In how many lines of the data does the word "있었음을" appear? Give the number by itself.
----
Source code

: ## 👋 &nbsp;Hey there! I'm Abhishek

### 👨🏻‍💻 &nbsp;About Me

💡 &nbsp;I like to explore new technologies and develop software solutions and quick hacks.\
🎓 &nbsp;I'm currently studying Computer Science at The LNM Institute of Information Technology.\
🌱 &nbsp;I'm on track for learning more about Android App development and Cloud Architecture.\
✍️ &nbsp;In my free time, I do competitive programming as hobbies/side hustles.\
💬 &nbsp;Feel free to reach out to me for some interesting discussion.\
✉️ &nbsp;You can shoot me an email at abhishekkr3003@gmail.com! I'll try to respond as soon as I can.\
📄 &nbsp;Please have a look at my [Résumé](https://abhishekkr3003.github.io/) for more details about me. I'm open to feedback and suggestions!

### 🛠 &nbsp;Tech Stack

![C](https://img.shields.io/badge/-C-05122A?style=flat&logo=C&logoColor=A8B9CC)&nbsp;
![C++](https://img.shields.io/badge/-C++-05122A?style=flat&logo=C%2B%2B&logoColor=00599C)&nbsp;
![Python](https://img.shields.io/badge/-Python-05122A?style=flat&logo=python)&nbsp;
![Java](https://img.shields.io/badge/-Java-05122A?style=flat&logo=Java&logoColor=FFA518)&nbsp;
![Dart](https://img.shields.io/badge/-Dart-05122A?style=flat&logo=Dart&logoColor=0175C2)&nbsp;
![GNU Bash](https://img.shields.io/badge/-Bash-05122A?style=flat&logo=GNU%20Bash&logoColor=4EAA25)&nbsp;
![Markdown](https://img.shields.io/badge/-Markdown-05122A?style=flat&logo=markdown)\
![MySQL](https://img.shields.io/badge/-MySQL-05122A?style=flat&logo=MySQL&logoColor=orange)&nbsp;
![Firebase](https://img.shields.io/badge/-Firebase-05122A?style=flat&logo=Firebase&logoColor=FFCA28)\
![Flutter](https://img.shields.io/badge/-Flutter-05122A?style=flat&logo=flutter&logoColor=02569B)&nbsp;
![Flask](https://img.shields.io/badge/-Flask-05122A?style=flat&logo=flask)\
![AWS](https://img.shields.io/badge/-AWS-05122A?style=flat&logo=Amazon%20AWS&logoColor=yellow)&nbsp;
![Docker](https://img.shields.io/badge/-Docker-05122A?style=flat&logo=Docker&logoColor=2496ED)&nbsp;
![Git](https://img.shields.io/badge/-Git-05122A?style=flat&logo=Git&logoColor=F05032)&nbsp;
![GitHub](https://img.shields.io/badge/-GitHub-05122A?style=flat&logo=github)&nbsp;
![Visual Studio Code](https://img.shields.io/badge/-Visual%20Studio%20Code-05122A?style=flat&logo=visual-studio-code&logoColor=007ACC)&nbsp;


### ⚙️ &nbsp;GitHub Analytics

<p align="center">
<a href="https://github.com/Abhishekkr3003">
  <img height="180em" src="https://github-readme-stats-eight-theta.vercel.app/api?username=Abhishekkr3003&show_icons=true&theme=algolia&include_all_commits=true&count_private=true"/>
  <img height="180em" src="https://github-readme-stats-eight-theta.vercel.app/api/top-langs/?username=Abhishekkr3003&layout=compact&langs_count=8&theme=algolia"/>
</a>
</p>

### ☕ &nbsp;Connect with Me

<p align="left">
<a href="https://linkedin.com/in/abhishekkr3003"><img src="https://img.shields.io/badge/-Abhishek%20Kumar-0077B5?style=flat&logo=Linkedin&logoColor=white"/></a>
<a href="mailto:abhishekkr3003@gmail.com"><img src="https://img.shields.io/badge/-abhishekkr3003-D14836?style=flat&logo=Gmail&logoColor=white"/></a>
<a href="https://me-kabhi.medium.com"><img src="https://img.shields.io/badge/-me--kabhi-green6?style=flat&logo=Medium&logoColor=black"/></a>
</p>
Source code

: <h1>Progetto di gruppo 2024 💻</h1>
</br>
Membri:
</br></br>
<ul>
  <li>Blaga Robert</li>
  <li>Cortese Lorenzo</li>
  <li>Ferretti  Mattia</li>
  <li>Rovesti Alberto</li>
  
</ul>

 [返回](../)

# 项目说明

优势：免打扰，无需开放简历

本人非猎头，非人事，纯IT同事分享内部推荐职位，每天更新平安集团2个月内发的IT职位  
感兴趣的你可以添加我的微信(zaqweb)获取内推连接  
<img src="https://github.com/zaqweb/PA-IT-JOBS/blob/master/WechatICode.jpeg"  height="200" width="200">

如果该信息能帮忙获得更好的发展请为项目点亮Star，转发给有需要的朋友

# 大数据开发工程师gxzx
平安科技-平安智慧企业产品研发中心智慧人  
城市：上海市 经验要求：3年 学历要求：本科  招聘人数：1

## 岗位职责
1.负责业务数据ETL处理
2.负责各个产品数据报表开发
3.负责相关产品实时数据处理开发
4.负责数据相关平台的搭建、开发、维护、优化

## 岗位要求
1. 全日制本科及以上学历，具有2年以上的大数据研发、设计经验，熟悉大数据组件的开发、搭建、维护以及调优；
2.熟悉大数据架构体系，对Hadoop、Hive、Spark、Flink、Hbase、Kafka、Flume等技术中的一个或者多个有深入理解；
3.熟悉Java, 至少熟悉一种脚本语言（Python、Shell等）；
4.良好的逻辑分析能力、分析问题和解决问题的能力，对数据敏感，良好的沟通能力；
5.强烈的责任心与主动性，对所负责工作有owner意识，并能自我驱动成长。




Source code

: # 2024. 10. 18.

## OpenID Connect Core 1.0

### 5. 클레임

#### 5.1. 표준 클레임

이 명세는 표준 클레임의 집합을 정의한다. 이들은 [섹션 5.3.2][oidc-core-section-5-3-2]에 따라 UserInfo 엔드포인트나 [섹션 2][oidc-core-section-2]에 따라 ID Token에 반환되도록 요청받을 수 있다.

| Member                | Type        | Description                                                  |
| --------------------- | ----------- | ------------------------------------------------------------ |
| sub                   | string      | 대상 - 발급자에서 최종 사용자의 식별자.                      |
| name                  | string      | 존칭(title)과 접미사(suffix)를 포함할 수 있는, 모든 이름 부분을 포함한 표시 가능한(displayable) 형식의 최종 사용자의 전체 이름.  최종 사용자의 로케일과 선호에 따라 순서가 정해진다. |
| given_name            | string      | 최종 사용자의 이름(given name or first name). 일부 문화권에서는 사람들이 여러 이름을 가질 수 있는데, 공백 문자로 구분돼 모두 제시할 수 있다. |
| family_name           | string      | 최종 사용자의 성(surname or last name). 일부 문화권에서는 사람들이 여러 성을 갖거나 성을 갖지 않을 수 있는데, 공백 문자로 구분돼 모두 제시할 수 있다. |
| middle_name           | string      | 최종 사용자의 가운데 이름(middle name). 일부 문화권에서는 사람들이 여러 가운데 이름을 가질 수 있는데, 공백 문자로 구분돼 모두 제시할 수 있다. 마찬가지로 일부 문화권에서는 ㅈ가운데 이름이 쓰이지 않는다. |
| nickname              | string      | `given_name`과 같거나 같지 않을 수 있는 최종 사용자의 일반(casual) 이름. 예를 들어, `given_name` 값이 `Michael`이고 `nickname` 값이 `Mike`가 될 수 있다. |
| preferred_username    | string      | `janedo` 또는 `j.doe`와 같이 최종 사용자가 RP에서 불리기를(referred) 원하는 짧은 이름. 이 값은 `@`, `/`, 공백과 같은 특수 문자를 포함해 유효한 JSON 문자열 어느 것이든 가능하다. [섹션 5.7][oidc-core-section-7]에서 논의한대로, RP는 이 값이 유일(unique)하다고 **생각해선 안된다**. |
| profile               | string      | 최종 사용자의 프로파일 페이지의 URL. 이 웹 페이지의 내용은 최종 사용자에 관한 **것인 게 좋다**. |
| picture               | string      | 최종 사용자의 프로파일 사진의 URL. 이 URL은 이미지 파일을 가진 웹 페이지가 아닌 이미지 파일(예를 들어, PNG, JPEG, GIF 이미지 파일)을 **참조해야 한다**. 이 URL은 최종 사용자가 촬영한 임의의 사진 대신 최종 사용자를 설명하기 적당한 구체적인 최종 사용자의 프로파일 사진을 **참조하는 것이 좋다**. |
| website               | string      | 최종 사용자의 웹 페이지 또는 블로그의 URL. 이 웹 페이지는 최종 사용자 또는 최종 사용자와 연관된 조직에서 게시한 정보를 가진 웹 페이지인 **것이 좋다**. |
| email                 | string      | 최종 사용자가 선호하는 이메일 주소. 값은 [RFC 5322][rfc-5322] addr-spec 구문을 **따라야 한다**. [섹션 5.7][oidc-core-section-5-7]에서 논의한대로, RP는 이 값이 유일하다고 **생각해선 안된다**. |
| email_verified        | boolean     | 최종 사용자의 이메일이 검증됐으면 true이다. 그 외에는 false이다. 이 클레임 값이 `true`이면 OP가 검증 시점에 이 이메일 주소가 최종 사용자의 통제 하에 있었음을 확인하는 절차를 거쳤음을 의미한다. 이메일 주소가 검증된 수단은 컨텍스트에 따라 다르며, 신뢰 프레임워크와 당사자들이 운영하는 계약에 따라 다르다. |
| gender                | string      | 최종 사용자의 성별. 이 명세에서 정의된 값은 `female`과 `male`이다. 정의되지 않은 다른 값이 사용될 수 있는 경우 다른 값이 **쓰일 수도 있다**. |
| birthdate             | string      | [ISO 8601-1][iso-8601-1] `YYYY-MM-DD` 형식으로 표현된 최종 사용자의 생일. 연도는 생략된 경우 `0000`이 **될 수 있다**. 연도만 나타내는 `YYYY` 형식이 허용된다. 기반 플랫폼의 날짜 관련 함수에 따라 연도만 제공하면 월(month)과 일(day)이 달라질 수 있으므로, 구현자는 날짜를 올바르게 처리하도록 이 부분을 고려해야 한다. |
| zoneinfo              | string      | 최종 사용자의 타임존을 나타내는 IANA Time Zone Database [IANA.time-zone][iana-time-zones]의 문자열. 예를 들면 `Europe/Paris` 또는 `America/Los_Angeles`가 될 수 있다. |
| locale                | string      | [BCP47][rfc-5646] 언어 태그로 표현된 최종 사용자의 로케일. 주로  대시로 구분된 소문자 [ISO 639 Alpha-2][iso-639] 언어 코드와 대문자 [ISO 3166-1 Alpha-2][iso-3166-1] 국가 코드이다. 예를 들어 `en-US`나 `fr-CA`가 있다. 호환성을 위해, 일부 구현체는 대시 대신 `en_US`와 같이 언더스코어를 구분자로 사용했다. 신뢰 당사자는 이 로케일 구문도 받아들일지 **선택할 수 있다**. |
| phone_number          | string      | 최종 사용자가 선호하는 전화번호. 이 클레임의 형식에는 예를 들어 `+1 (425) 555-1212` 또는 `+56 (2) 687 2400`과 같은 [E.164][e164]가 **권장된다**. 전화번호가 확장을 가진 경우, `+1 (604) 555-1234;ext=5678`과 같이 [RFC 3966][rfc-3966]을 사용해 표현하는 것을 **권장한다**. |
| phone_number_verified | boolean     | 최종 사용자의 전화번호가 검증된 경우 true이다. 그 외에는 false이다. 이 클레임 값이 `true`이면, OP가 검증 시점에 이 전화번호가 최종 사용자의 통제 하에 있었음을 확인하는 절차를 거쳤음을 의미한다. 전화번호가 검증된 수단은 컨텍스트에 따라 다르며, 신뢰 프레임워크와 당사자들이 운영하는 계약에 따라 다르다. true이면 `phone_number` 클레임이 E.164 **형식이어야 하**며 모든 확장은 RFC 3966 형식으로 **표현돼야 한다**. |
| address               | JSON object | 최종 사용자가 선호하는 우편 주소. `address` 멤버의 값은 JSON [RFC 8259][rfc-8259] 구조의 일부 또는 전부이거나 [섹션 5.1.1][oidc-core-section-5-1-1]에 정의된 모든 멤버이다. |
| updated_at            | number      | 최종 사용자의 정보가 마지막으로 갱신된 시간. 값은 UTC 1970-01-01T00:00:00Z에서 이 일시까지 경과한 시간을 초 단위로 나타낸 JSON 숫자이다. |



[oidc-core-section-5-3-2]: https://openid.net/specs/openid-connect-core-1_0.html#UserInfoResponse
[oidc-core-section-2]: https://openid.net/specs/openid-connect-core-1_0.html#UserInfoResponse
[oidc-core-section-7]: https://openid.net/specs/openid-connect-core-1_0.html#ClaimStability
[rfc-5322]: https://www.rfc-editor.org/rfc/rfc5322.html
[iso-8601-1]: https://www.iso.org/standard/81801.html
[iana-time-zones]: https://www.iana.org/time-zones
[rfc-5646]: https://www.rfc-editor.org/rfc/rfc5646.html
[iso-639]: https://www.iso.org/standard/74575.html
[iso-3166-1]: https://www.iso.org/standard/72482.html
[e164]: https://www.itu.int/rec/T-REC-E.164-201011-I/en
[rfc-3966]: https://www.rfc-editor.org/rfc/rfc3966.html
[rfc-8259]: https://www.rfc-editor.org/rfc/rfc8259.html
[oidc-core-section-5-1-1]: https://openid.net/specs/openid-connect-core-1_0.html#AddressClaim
----
**SOLUTION TO THE EXERCISE:**
2